Oral cancer ranks among the most prevalent cancers globally, with a particularly high mortality rate in regions lacking adequate healthcare access. Early diagnosis is crucial for reducing mortality; however, challenges persist due to limited oral health programs, inadequate infrastructure, and a shortage of healthcare practitioners. Conventional deep learning models, while promising, often rely on point estimates, leading to overconfidence and reduced reliability. Critically, these models require large datasets to mitigate overfitting and ensure generalizability, an unrealistic demand in settings with limited training data. To address these issues, we propose a hybrid model that combines a convolutional neural network (CNN) with Bayesian deep learning for oral cancer classification using small training sets. This approach employs variational inference to enhance reliability through uncertainty quantification. The model was trained on photographic color images captured by smartphones and evaluated on three distinct test datasets. The proposed method achieved 94% accuracy on a test dataset with a distribution similar to that of the training data, comparable to traditional CNN performance.
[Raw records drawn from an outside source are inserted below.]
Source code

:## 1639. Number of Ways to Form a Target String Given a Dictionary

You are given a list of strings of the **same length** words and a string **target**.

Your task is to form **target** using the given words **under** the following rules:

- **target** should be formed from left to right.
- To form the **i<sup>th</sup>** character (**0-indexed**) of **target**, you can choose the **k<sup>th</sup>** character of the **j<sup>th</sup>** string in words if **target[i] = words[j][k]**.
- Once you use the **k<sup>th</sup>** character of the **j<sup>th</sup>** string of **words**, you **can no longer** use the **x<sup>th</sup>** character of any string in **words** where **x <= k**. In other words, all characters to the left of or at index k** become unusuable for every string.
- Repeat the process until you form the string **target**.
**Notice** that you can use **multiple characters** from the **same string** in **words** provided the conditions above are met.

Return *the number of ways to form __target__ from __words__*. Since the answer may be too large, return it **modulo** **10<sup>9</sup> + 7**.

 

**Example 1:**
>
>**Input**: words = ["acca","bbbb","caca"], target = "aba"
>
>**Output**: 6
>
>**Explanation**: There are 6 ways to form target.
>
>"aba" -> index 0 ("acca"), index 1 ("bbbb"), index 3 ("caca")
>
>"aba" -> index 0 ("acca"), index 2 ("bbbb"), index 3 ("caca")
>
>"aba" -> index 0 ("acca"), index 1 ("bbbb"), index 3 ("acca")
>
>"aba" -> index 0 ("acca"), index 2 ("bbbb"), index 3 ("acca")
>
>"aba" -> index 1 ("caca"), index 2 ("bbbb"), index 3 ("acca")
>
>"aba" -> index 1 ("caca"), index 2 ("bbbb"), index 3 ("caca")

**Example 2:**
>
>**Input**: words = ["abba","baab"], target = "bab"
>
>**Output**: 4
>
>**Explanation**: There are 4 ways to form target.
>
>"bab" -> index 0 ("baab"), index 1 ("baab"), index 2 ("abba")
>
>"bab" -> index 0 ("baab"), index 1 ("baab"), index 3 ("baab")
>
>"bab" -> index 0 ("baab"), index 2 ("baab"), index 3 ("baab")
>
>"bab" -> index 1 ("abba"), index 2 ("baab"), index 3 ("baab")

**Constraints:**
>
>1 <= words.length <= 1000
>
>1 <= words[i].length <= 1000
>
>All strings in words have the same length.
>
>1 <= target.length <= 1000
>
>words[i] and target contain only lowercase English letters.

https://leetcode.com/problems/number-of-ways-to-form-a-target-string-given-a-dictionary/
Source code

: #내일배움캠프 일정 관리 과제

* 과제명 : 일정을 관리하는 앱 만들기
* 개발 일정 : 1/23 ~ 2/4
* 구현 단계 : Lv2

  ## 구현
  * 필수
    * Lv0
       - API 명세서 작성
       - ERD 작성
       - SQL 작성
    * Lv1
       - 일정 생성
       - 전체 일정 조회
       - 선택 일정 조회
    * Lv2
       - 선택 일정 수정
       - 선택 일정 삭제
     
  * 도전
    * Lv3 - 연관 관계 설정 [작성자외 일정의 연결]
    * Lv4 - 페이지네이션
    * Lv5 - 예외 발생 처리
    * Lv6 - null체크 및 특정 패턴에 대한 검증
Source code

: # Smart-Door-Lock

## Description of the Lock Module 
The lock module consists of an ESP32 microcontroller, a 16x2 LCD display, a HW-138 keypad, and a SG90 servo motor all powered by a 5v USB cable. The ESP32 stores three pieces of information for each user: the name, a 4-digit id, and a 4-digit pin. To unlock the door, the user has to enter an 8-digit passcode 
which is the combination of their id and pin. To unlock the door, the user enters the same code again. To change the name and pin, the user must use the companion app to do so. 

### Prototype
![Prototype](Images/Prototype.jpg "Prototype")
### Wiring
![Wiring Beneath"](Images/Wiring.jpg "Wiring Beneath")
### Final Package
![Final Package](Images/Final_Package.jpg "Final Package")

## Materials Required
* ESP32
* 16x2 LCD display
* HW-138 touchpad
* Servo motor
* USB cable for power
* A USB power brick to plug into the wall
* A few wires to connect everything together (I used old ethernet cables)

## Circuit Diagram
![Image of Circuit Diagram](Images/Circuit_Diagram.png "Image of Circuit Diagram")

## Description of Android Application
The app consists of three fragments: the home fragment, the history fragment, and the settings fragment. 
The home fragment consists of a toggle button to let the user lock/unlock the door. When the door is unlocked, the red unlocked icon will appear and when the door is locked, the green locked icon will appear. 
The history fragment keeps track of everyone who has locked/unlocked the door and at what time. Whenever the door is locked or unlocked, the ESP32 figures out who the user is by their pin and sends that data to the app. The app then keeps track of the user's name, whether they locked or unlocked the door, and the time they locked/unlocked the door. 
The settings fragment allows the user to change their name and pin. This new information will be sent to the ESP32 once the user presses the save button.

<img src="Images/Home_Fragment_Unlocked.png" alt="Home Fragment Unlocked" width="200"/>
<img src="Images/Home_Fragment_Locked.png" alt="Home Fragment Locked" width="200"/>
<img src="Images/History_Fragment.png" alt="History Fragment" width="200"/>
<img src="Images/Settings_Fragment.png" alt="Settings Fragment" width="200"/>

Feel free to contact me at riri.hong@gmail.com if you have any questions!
Notably, for real-world photographic image data, despite limitations and variations differing from the training dataset, the proposed model demonstrated superior generalizability, achieving 88% accuracy on diverse datasets compared to 72.94% for traditional CNNs, even with a smaller dataset. Confidence analysis revealed that the model exhibits low uncertainty (high confidence) for correctly classified samples and high uncertainty (low confidence) for misclassified samples. These results underscore the effectiveness of Bayesian inference in data-scarce environments in enhancing early oral cancer diagnosis by improving model reliability and generalizability.

Paper Structure

This paper contains 6 sections, 5 equations, 5 figures, 1 table.

Figures (5)

  • Figure 1: The architecture design for our hybrid Convolutional and Bayesian Neural Network.
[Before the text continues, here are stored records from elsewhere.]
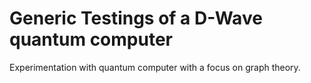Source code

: # Generic Testings of a D-Wave quantum computer
Experimentation with quantum computer with a focus on graph theory.
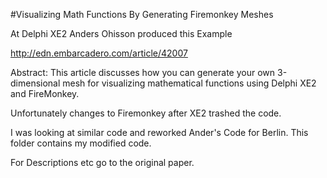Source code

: #Visualizing Math Functions By Generating Firemonkey Meshes

At Delphi XE2 Anders Ohisson produced this Example

http://edn.embarcadero.com/article/42007

Abstract: This article discusses how you can generate your own 3-dimensional mesh for visualizing mathematical functions using Delphi XE2 and FireMonkey.

Unfortunately changes to Firemonkey after XE2 trashed the code.

I was looking at similar code and reworked Ander's Code for Berlin. This folder contains my modified code.

For Descriptions etc go to the original paper.
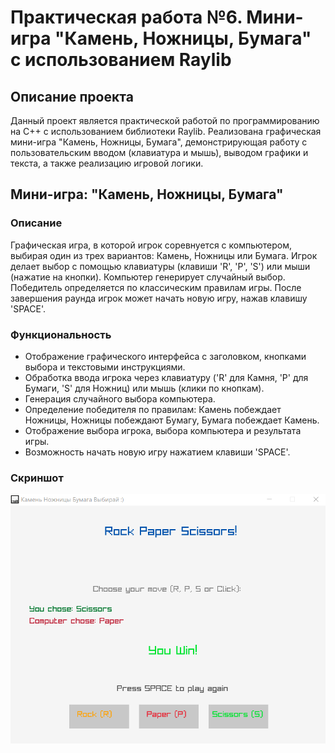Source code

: 
# Практическая работа №6. Мини-игра "Камень, Ножницы, Бумага" с использованием Raylib

## Описание проекта

Данный проект является практической работой по программированию на C++ с использованием библиотеки Raylib. Реализована графическая мини-игра "Камень, Ножницы, Бумага", демонстрирующая работу с пользовательским вводом (клавиатура и мышь), выводом графики и текста, а также реализацию игровой логики.

## Мини-игра: "Камень, Ножницы, Бумага"

### Описание
Графическая игра, в которой игрок соревнуется с компьютером, выбирая один из трех вариантов: Камень, Ножницы или Бумага. Игрок делает выбор с помощью клавиатуры (клавиши 'R', 'P', 'S') или мыши (нажатие на кнопки). Компьютер генерирует случайный выбор. Победитель определяется по классическим правилам игры. После завершения раунда игрок может начать новую игру, нажав клавишу 'SPACE'.

### Функциональность
- Отображение графического интерфейса с заголовком, кнопками выбора и текстовыми инструкциями.
- Обработка ввода игрока через клавиатуру ('R' для Камня, 'P' для Бумаги, 'S' для Ножниц) или мышь (клики по кнопкам).
- Генерация случайного выбора компьютера.
- Определение победителя по правилам: Камень побеждает Ножницы, Ножницы побеждают Бумагу, Бумага побеждает Камень.
- Отображение выбора игрока, выбора компьютера и результата игры.
- Возможность начать новую игру нажатием клавиши 'SPACE'.

### Скриншот
![screenshot](https://github.com/Ramadan404/Practic-6/blob/main/screenshot.PNG)
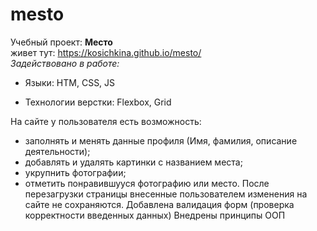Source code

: # mesto 
Учебный проект: **Место**   
живет тут: https://kosichkina.github.io/mesto/   
*Задействовано в работе:* 
+ Языки: HTM, CSS, JS

+ Технологии верстки: Flexbox, Grid

На сайте у пользователя есть возможность: 
- заполнять и менять данные профиля (Имя, фамилия, описание деятельности);
- добавлять и удалять картинки с названием места;
- укрупнить фотографии; 
- отметить понравившууся фотографию или место.
После перезагрузки страницы внесенные пользователем изменения на сайте не сохраняются.
Добавлена валидация форм (проверка корректности введенных данных)
Внедрены принципы ООП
  • Figure 2: Sample images from the proprietary dataset, cropped Kaggle dataset, and Kaggle dataset.
  • Figure 3: Performance analyses plot for our Bayesian model using uncertainty quantification.
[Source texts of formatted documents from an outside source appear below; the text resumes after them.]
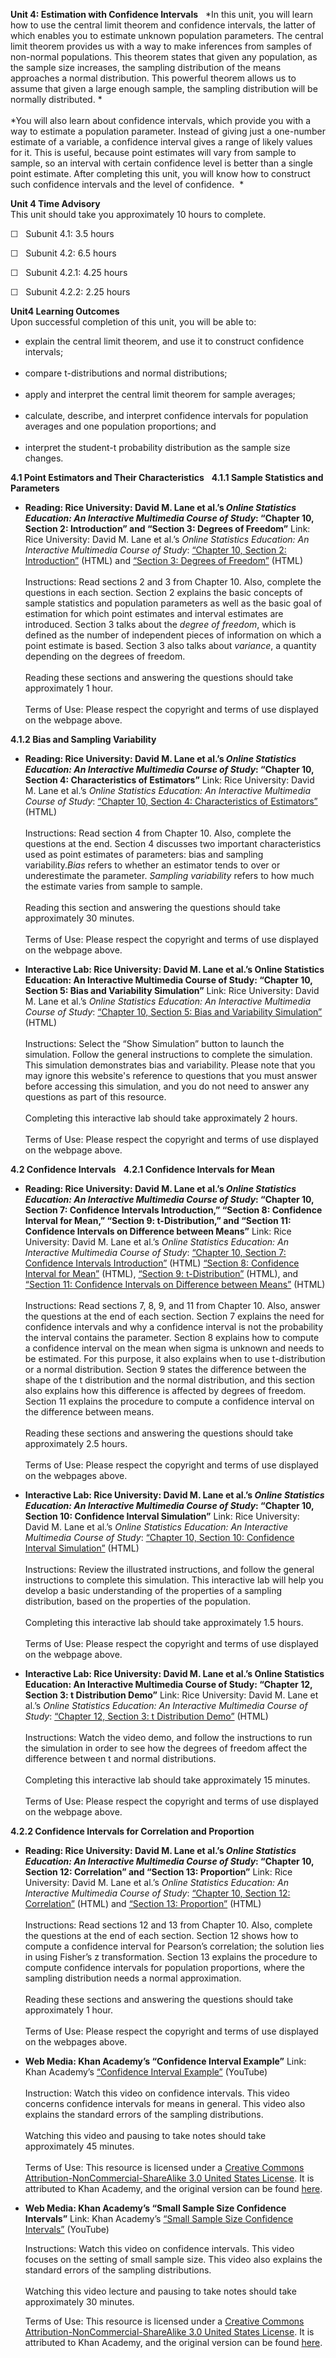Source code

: **Unit 4: Estimation with Confidence Intervals** <span id="4"></span> 
*In this unit, you will learn how to use the central limit theorem and
confidence intervals, the latter of which enables you to estimate
unknown population parameters. The central limit theorem provides us
with a way to make inferences from samples of non-normal populations.
This theorem states that given any population, as the sample size
increases, the sampling distribution of the means approaches a normal
distribution. This powerful theorem allows us to assume that given a
large enough sample, the sampling distribution will be normally
distributed. *  
    
 *You will also learn about confidence intervals, which provide you with
a way to estimate a population parameter. Instead of giving just a
one-number estimate of a variable, a confidence interval gives a range
of likely values for it. This is useful, because point estimates will
vary from sample to sample, so an interval with certain confidence level
is better than a single point estimate. After completing this unit, you
will know how to construct such confidence intervals and the level of
confidence.  *

**Unit 4 Time Advisory**  
This unit should take you approximately 10 hours to complete.  
  
 ☐   Subunit 4.1: 3.5 hours

☐   Subunit 4.2: 6.5 hours

☐   Subunit 4.2.1: 4.25 hours  
  
 ☐   Subunit 4.2.2: 2.25 hours

**Unit4 Learning Outcomes**  
Upon successful completion of this unit, you will be able to:
-   explain the central limit theorem, and use it to construct
    confidence intervals;  
      
-   compare t-distributions and normal distributions;  
      
-   apply and interpret the central limit theorem for sample averages;  
      
-   calculate, describe, and interpret confidence intervals for
    population averages and one population proportions; and  
      
-   interpret the student-t probability distribution as the sample size
    changes. 

**4.1 Point Estimators and Their Characteristics** <span
id="4.1"></span> 
**4.1.1 Sample Statistics and Parameters** <span id="4.1.1"></span> 
-   **Reading: Rice University: David M. Lane et al.’s *Online
    Statistics Education: An Interactive Multimedia Course of Study*:
    “Chapter 10, Section 2: Introduction” and “Section 3: Degrees of
    Freedom”**
    Link: Rice University: David M. Lane et al.’s *Online Statistics
    Education: An Interactive Multimedia Course of Study*: [“Chapter 10,
    Section 2:
    Introduction”](http://onlinestatbook.com/2/estimation/intro.html)
    (HTML) and [“Section 3: Degrees of
    Freedom”](http://onlinestatbook.com/2/estimation/df.html) (HTML)  
        
     Instructions: Read sections 2 and 3 from Chapter 10. Also, complete
    the questions in each section. Section 2 explains the basic concepts
    of sample statistics and population parameters as well as the basic
    goal of estimation for which point estimates and interval estimates
    are introduced. Section 3 talks about the *degree of freedom*, which
    is defined as the number of independent pieces of information on
    which a point estimate is based. Section 3 also talks about
    *variance*, a quantity depending on the degrees of freedom.  
        
     Reading these sections and answering the questions should take
    approximately 1 hour.  
        
     Terms of Use: Please respect the copyright and terms of use
    displayed on the webpage above.

**4.1.2 Bias and Sampling Variability** <span id="4.1.2"></span> 
-   **Reading: Rice University: David M. Lane et al.’s *Online
    Statistics Education: An Interactive Multimedia Course of Study*:
    “Chapter 10, Section 4: Characteristics of Estimators”**
    Link: Rice University: David M. Lane et al.’s *Online Statistics
    Education: An Interactive Multimedia Course of Study*: [“Chapter 10,
    Section 4: Characteristics of
    Estimators”](http://onlinestatbook.com/2/estimation/characteristics.html)
    (HTML)  
        
     Instructions: Read section 4 from Chapter 10. Also, complete the
    questions at the end. Section 4 discusses two important
    characteristics used as point estimates of parameters: bias and
    sampling variability.*Bias* refers to whether an estimator tends to
    over or underestimate the parameter. *Sampling variability* refers
    to how much the estimate varies from sample to sample.  
        
     Reading this section and answering the questions should take
    approximately 30 minutes.  
        
     Terms of Use: Please respect the copyright and terms of use
    displayed on the webpage above.

-   **Interactive Lab: Rice University: David M. Lane et al.’s Online
    Statistics Education: An Interactive Multimedia Course of Study:
    “Chapter 10, Section 5: Bias and Variability Simulation”**
    Link: Rice University: David M. Lane et al.’s *Online Statistics
    Education: An Interactive Multimedia Course of Study*: [“Chapter 10,
    Section 5: Bias and Variability
    Simulation”](http://onlinestatbook.com/2/estimation/estimates_sim.html)
    (HTML)  
        
     Instructions: Select the “Show Simulation” button to launch the
    simulation. Follow the general instructions to complete the
    simulation. This simulation demonstrates bias and variability.
    Please note that you may ignore this website's reference to
    questions that you must answer before accessing this simulation, and
    you do not need to answer any questions as part of this resource.  
        
     Completing this interactive lab should take approximately 2
    hours.  
        
     Terms of Use: Please respect the copyright and terms of use
    displayed on the webpage above.

**4.2 Confidence Intervals** <span id="4.2"></span> 
**4.2.1 Confidence Intervals for Mean** <span id="4.2.1"></span> 
-   **Reading: Rice University: David M. Lane et al.’s *Online
    Statistics Education: An Interactive Multimedia Course of Study*:
    “Chapter 10, Section 7: Confidence Intervals Introduction,” “Section
    8: Confidence Interval for Mean,” “Section 9: t-Distribution,” and
    “Section 11: Confidence Intervals on Difference between Means”**
    Link: Rice University: David M. Lane et al.’s *Online Statistics
    Education: An Interactive Multimedia Course of Study*: [“Chapter 10,
    Section 7: Confidence Intervals
    Introduction”](http://onlinestatbook.com/2/estimation/confidence.html)
    (HTML) [“Section 8: Confidence Interval for
    Mean”](http://onlinestatbook.com/2/estimation/mean.html) (HTML),
    [“Section 9:
    t-Distribution”](http://onlinestatbook.com/2/estimation/t_distribution.html)
    (HTML), and [“Section 11: Confidence Intervals on Difference between
    Means”](http://onlinestatbook.com/2/estimation/difference_means.html)
    (HTML)  
        
     Instructions: Read sections 7, 8, 9, and 11 from Chapter 10. Also,
    answer the questions at the end of each section. Section 7 explains
    the need for confidence intervals and why a confidence interval is
    not the probability the interval contains the parameter. Section 8
    explains how to compute a confidence interval on the mean when sigma
    is unknown and needs to be estimated. For this purpose, it also
    explains when to use t-distribution or a normal distribution.
    Section 9 states the difference between the shape of the t
    distribution and the normal distribution, and this section also
    explains how this difference is affected by degrees of freedom.
    Section 11 explains the procedure to compute a confidence interval
    on the difference between means.  
        
     Reading these sections and answering the questions should take
    approximately 2.5 hours.  
        
     Terms of Use: Please respect the copyright and terms of use
    displayed on the webpages above.

-   **Interactive Lab: Rice University: David M. Lane et al.’s *Online
    Statistics Education: An Interactive Multimedia Course of Study*:
    “Chapter 10, Section 10: Confidence Interval Simulation”**
    Link: Rice University: David M. Lane et al.’s *Online Statistics
    Education: An Interactive Multimedia Course of Study*: [“Chapter 10,
    Section 10: Confidence Interval
    Simulation”](http://onlinestatbook.com/2/estimation/ci_sim.html)
    (HTML)  
        
     Instructions: Review the illustrated instructions, and follow the
    general instructions to complete this simulation. This interactive
    lab will help you develop a basic understanding of the properties of
    a sampling distribution, based on the properties of the
    population.  
        
     Completing this interactive lab should take approximately 1.5
    hours.  
        
     Terms of Use: Please respect the copyright and terms of use
    displayed on the webpage above.

-   **Interactive Lab: Rice University: David M. Lane et al.’s Online
    Statistics Education: An Interactive Multimedia Course of Study:
    “Chapter 12, Section 3: t Distribution Demo”**
    Link: Rice University: David M. Lane et al.’s *Online Statistics
    Education: An Interactive Multimedia Course of Study*: [“Chapter 12,
    Section 3: t Distribution
    Demo”](http://onlinestatbook.com/2/tests_of_means/t_distribution_demo.html)
    (HTML)  
        
     Instructions: Watch the video demo, and follow the instructions to
    run the simulation in order to see how the degrees of freedom affect
    the difference between t and normal distributions.  
        
     Completing this interactive lab should take approximately 15
    minutes.  
        
     Terms of Use: Please respect the copyright and terms of use
    displayed on the webpage above.

**4.2.2 Confidence Intervals for Correlation and Proportion** <span
id="4.2.2"></span> 
-   **Reading: Rice University: David M. Lane et al.’s *Online
    Statistics Education: An Interactive Multimedia Course of Study*:
    “Chapter 10, Section 12: Correlation” and “Section 13: Proportion”**
    Link: Rice University: David M. Lane et al.’s *Online Statistics
    Education: An Interactive Multimedia Course of Study*: [“Chapter 10,
    Section 12:
    Correlation”](http://onlinestatbook.com/2/estimation/correlation_ci.html)
    (HTML) and [“Section 13:
    Proportion”](http://onlinestatbook.com/2/estimation/proportion_ci.html)
    (HTML)  
        
     Instructions: Read sections 12 and 13 from Chapter 10. Also,
    complete the questions at the end of each section. Section 12 shows
    how to compute a confidence interval for Pearson’s correlation; the
    solution lies in using Fisher’s z transformation. Section 13
    explains the procedure to compute confidence intervals for
    population proportions, where the sampling distribution needs a
    normal approximation.  
        
     Reading these sections and answering the questions should take
    approximately 1 hour.  
        
     Terms of Use: Please respect the copyright and terms of use
    displayed on the webpages above.

-   **Web Media: Khan Academy’s “Confidence Interval Example”**
    Link: Khan Academy’s [“Confidence Interval
    Example”](https://www.khanacademy.org/math/probability/statistics-inferential/confidence-intervals/v/confidence-interval-example)
    (YouTube)  
        
     Instruction: Watch this video on confidence intervals. This video
    concerns confidence intervals for means in general. This video also
    explains the standard errors of the sampling distributions.  
        
     Watching this video and pausing to take notes should take
    approximately 45 minutes.  
        
     Terms of Use: This resource is licensed under a [Creative Commons
    Attribution-NonCommercial-ShareAlike 3.0 United States
    License](http://creativecommons.org/licenses/by-nc-sa/3.0/us/). It
    is attributed to Khan Academy, and the original version can be found
    [here](https://www.khanacademy.org/math/probability/statistics-inferential/confidence-intervals/v/confidence-interval-example).

-   **Web Media: Khan Academy’s “Small Sample Size Confidence
    Intervals”**
    Link: Khan Academy’s [“Small Sample Size Confidence
    Intervals”](https://www.khanacademy.org/math/probability/statistics-inferential/confidence-intervals/v/small-sample-size-confidence-intervals)
    (YouTube)  
      
     Instructions: Watch this video on confidence intervals. This video
    focuses on the setting of small sample size. This video also
    explains the standard errors of the sampling distributions.  
        
     Watching this video lecture and pausing to take notes should take
    approximately 30 minutes.  
      
     Terms of Use: This resource is licensed under a [Creative Commons
    Attribution-NonCommercial-ShareAlike 3.0 United States
    License](http://creativecommons.org/licenses/by-nc-sa/3.0/us/). It
    is attributed to Khan Academy, and the original version can be found
    [here](https://www.khanacademy.org/math/probability/statistics-inferential/confidence-intervals/v/small-sample-size-confidence-intervals).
  • Figure 4: Kernel density estimate (KDE) plot showing the relationship between the prediction distribution and the associated uncertainties for different test datasets. The plot shows how uncertainties vary with the prediction distributions for the datasets under evaluation.
  • Figure 5: Uncertainty measurement plots for each test dataset, evaluating the uncertainty for correctly and incorrectly classified samples. The figure displays three plots arranged vertically: the top plot shows the uncertainty measurements for the proprietary test dataset, the middle plot shows the cropped Kaggle test dataset, and the bottom plot shows the Kaggle dataset.